__DESCRIPTION OF THE TASK__
If a line in the data below contains "Python", copy it.
Top of PROVIDED DATA
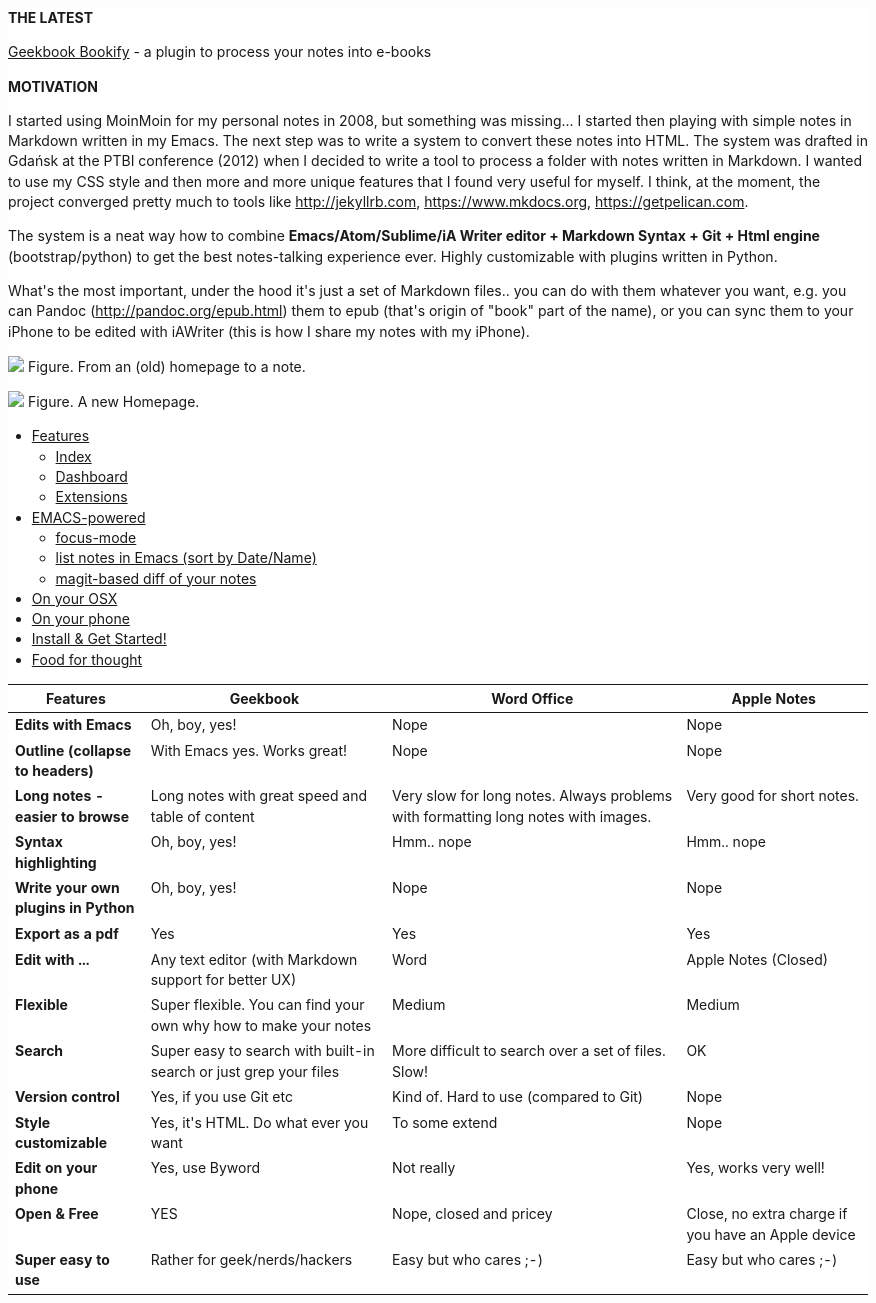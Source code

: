 **THE LATEST**

[Geekbook Bookify]( https://github.com/mmagnus/geekbook/tree/master/plugins/bookify) - a plugin to process your notes into e-books

**MOTIVATION**

I started using MoinMoin for my personal notes in 2008, but something was missing... I started then playing with simple notes in Markdown written in my Emacs. The next step was to write a system to convert these notes into HTML. The system was drafted in Gdańsk at the PTBI conference (2012) when I decided to write a tool to process a folder with notes written in Markdown. I wanted to use my CSS style and then more and more unique features that I found very useful for myself. I think, at the moment, the project converged pretty much to tools like http://jekyllrb.com, https://www.mkdocs.org, https://getpelican.com.

The system is a neat way how to combine **Emacs/Atom/Sublime/iA Writer editor + Markdown Syntax + Git + Html engine** (bootstrap/python) to get the best notes-talking experience ever. Highly customizable with plugins written in Python. 

What's the most important, under the hood it's just a set of Markdown files.. you can do with them whatever you want, e.g. you can Pandoc (http://pandoc.org/epub.html) them to epub (that's origin of "book" part of the name), or you can sync them to your iPhone to be edited with iAWriter (this is how I share my notes with my iPhone).

![](themes/default/qubCXZcWHl.gif)
Figure. From an (old) homepage to a note.

![](docs/imgs/56HcDqXllz.gif)
Figure. A new Homepage.


  * [Features](#features)
    * [Index](#index)
    * [Dashboard](#dashboard)
    * [Extensions](#extensions)
  * [EMACS\-powered](#emacs-powered)
    * [focus\-mode](#focus-mode)
    * [list notes in Emacs (sort by Date/Name)](#list-notes-in-emacs-sort-by-datename)
    * [magit\-based diff of your notes](#magit-based-diff-of-your-notes)
  * [On your OSX](#on-your-osx)
  * [On your phone](#on-your-phone)
  * [Install & Get Started!](#install)
  * [Food for thought](#food-for-thought)

Features | Geekbook | Word Office | Apple Notes
-------- | -------- | ----------- | -----------
**Edits with Emacs** | Oh, boy, yes! | Nope | Nope
**Outline (collapse to headers)** | With Emacs yes. Works great! | Nope | Nope
**Long notes - easier to browse** | Long notes with great speed and table of content | Very slow for long notes. Always problems with formatting long notes with images. | Very good for short notes.
**Syntax highlighting** | Oh, boy, yes! | Hmm.. nope | Hmm.. nope
**Write your own plugins in Python** | Oh, boy, yes! | Nope | Nope
**Export as a pdf** | Yes | Yes | Yes
**Edit with ...** | Any text editor (with Markdown support for better UX) | Word | Apple Notes (Closed)
**Flexible** | Super flexible. You can find your own why how to make your notes | Medium | Medium
**Search** | Super easy to search with built-in search or just grep your files | More difficult to search over a set of files. Slow! | OK
**Version control** | Yes, if you use Git etc | Kind of. Hard to use (compared to Git) | Nope
**Style customizable** | Yes, it's HTML. Do what ever you want | To some extend | Nope
**Edit on your phone** | Yes, use Byword | Not really | Yes, works very well!
**Open & Free** | YES | Nope, closed and pricey | Close, no extra charge if you have an Apple device
**Super easy to use** | Rather for geek/nerds/hackers | Easy but who cares ;-) | Easy but who cares ;-)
Bottom of PROVIDED DATA
__REPLY__
The system is a neat way how to combine **Emacs/Atom/Sublime/iA Writer editor + Markdown Syntax + Git + Html engine** (bootstrap/python) to get the best notes-talking experience ever. Highly customizable with plugins written in Python. 
**Write your own plugins in Python** | Oh, boy, yes! | Nope | Nope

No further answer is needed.